A task that now sees the team two wins away from winning the league title.
Like any underdog strives to do, the Flying Osprey aimed to put out the first place-team in the semi-final.
It took games, but the Osprey won in a grueling seven-games series on East Coast Blizzard’s home ice Sunday March 11 at Fieldians Gardens in St. John’s.
Having a berth in the league final, the Osprey kept their sharps eyes on the prize and travelled to Deer Lake to play the GM Western Kings March 15-16. The Kings defeated the St. John’s Maple Leafs in their six-game series.
The Osprey won game one 4-1 behind strong goaltending of Riley Petten. Game two was a closer win at 4-2, but solid defence and key saves by Ben Williams gave Tri Pen an exciting 2-0 lead in the best-of-seven final series.
The Tri Pen squad hopes to close out the series when hosting three, four and (if necessary) five this weekend. Friday's March 22nd game is 8 p.m. at the Danny Cleary Harbour Grace Community Centre, Saturday's is 7 p.m. at the Bay Arena in Bay Roberts, while Sunday's if needed goes 10 a.m. in Whitbourne.
Coach Brian Cranford said he expects his forwards to play a solid two-way game while capitalizing on scoring opportunities as they did the past two months.
The winner of the league final travels to Charlottetown, Prince Edward Island April 4-7 to play for the Atlantic Championship.
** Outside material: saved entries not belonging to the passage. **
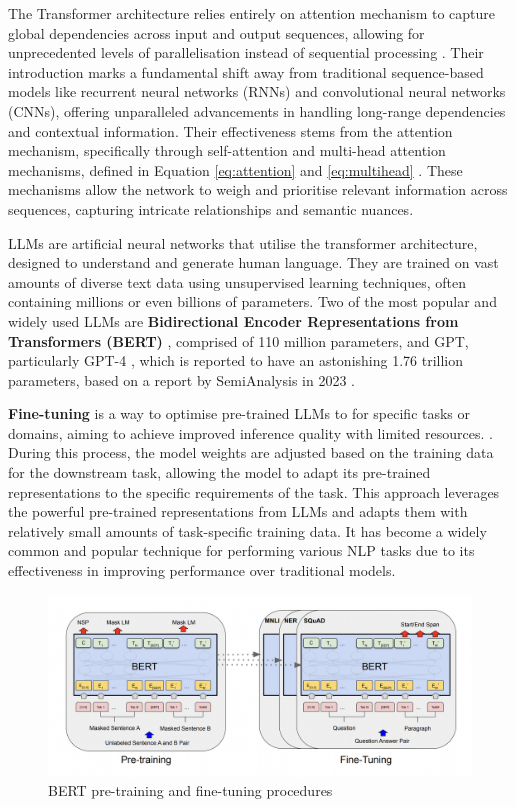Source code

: The Transformer architecture relies entirely on attention mechanism to capture global dependencies across input and output sequences, allowing for unprecedented levels of parallelisation instead of sequential processing \cite{vaswani-2023-attention}. Their introduction marks a fundamental shift away from traditional sequence-based models like recurrent neural networks (RNNs) and convolutional neural networks (CNNs), offering unparalleled advancements in handling long-range dependencies and contextual information. Their effectiveness stems from the attention mechanism, specifically through self-attention and multi-head attention mechanisms, defined in Equation \eqref{eq:attention} and \eqref{eq:multihead} \cite{vaswani-2023-attention}. These mechanisms allow the network to weigh and prioritise relevant information across sequences, capturing intricate relationships and semantic nuances.

LLMs are artificial neural networks that utilise the transformer architecture, designed to understand and generate human language. They are trained on vast amounts of diverse text data using unsupervised learning techniques, often containing millions or even billions of parameters. Two of the most popular and widely used LLMs are \textbf{Bidirectional Encoder Representations from Transformers (BERT)} \cite{devlin-2019-bert}, comprised of 110 million parameters, and GPT, particularly GPT-4 \cite{openai-2024-gpt4}, which is reported to have an astonishing 1.76 trillion parameters, based on a report by SemiAnalysis in 2023 \cite{semianalysis-gpt4}.

\textbf{Fine-tuning} is a way to optimise pre-trained LLMs to for specific tasks or domains, aiming to achieve improved inference quality with limited resources. \cite{oracle-finetuning-blog}. During this process, the model weights are adjusted based on the training data for the downstream task, allowing the model to adapt its pre-trained representations to the specific requirements of the task. This approach leverages the powerful pre-trained representations from LLMs and adapts them with relatively small amounts of task-specific training data. It has become a widely common and popular technique for performing various NLP tasks due to its effectiveness in improving performance over traditional models.

\begin{figure}[htbp]
    \centering
    \includegraphics[width=0.9\linewidth]{images/bert_finetuning.png}
    \caption{BERT pre-training and fine-tuning procedures \cite{devlin-2019-bert}}
    \label{fig:bert_finetuning}
\end{figure}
After seeing 700-900 fans at the Hodder Arena for games one and two, the Osprey expect huge crowds as the franchise hopes to win the title on home ice.
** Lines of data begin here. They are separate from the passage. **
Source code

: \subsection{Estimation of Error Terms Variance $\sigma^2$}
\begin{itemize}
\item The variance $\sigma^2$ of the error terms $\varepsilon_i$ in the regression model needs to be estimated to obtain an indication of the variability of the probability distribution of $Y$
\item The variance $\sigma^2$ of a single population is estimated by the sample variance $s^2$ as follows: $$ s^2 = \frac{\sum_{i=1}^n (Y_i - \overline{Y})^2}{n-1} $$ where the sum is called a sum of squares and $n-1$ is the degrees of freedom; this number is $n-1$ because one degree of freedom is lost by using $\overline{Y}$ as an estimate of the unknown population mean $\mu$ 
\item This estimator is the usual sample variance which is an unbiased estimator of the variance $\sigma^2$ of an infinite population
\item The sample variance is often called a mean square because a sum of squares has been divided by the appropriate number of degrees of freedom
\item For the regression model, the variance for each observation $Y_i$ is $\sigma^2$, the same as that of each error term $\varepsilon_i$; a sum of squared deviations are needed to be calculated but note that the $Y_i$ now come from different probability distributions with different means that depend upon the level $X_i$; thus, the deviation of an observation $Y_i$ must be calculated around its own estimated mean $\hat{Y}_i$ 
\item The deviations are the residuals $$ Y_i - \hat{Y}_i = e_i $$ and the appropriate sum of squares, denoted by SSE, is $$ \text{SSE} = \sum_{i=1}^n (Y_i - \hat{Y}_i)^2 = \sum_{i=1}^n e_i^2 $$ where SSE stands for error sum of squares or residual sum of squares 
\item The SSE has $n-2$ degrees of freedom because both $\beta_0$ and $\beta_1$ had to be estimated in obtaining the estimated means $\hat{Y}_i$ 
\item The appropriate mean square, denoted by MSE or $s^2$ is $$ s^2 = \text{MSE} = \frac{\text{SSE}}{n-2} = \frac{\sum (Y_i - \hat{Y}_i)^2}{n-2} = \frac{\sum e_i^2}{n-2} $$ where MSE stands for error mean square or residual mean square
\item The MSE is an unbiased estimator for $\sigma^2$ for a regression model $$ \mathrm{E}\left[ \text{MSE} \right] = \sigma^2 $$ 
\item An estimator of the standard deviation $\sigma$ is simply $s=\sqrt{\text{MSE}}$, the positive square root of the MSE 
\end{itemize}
At the end of 2017-18 season, the previous franchise owner noted he would not be operating the Osprey anymore. The Newfoundland and Labrador Major Midget League was stuck looking for a prospective owner late into the summer.
In mid-August, Bay Roberts business man, hockey coach and former senior hockey player Chris Crosbie and his wife Danita approached league president Glenn Littlejohn about franchising the Tri Pen team.
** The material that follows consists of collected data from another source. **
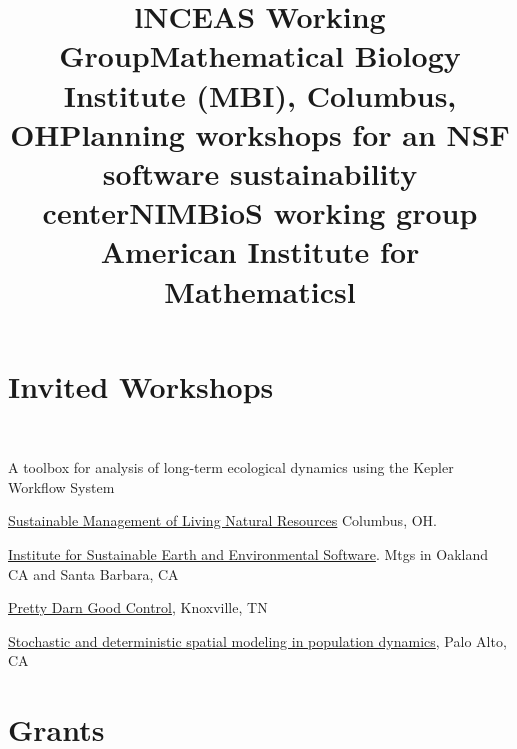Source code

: \documentclass[margin]{res}
\begin{document}
\begin{resume}
\section{Invited Workshops}
\begin{format}
\title{l} \\
\body
\end{format}

\title{NCEAS Working Group}
\begin{position}
A toolbox for analysis of long-term ecological dynamics using the Kepler Workflow System
\vspace{-.25cm}
\end{position}


\title{Mathematical Biology Institute (MBI), Columbus, OH}
\begin{position}
\href{http://www.mbi.ohio-state.edu/2013/ws3description.html}{Sustainable Management of Living Natural Resources} Columbus, OH.  
\vspace{-.25cm}
\end{position}

\title{Planning workshops for an NSF software sustainability center}
\begin{position}
\href{http://isees.nceas.ucsb.edu}{Institute for Sustainable Earth and Environmental Software}. Mtgs in Oakland CA and Santa Barbara, CA
\vspace{-.25cm}
\end{position}



\title{NIMBioS working group }
\begin{position}
\href{http://www.nimbios.org/workinggroups/WG_PDG}{Pretty Darn Good Control}, Knoxville, TN  
\vspace{-.25cm}
\end{position}

\title{American Institute for Mathematics}
\begin{position}
 \href{http://www.aimath.org/WWN/populationmodel}{Stochastic and deterministic spatial modeling in population dynamics}, Palo Alto, CA  \vspace{-.25cm}
\end{position}

 
\section{Grants}
\begin{format}
\title{l} \\
\body
\end{format}


\end{resume}
\end{document}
Yet signing the franchise papers was easy for the two hockey lovers. Attracting a competent coach and recruiting quality players would be the hard task.
The Tri Pen region is blessed in size geographically yet suffers when it comes to attracting 15-17 year olds willing to commit to the grueling aspects of the AAA midget league’s physicality, travel, practice and game schedules.
Once highly respected former junior coach Cranford was signed and was joined by former peewee and bantam Tri Pen AAA staff members Carl Dohey, Roger Akerman and David Kennedy, player tryouts were started.
The first few skates had low player turnout, yet once the two St. John's teams were picked and the central team folded, Tri Pen was permitted to reached out to players who were not rostered in the league.
Slowly but surely, the Osprey roster was finalized and ready to strike.
From the get go a big dependence was placed on veteran forwards Luke Akerman, Braedon Carlson, and Ethan Crosbie, defensemen Liam Best, Lucas Russell and stand out goalie Riley Petten. Solid second-year players Corey Parson, Tylor Dohey, Brady Oates and Mark Davis added good depth with first-year players Shaemus Best, Josh Elford and Joshua Kennedy, ensuring the team had upstart players.
After the addition of third-year player Jeff Fewer and first-year player Kobe Burt from Grand Falls and first years Andrew Power, Jordan Winter and Ben Williams from St. John's, the Crosbies knew a respectable roster was set.
In November when former Team NL U14 and U15 player Mark Rumsey returned from mainland junior hockey and expressed an interest in playing, much needed fire power and explosiveness was added up front.
Then in January, Osprey player Riley Mayne returned from schooling in Nova Scotia, giving the team another solid two-way centre.
Since then the team has played its 32-game regular season and competed in the Monctonian and Halifax IceJam.
The team played well but started to turn heads when it made it to the second playoff round at the Halifax IceJam, farthest of all four Newfoundland and Labrador teams.
The team continued its fore-checking gritty game and finished the year on a roll.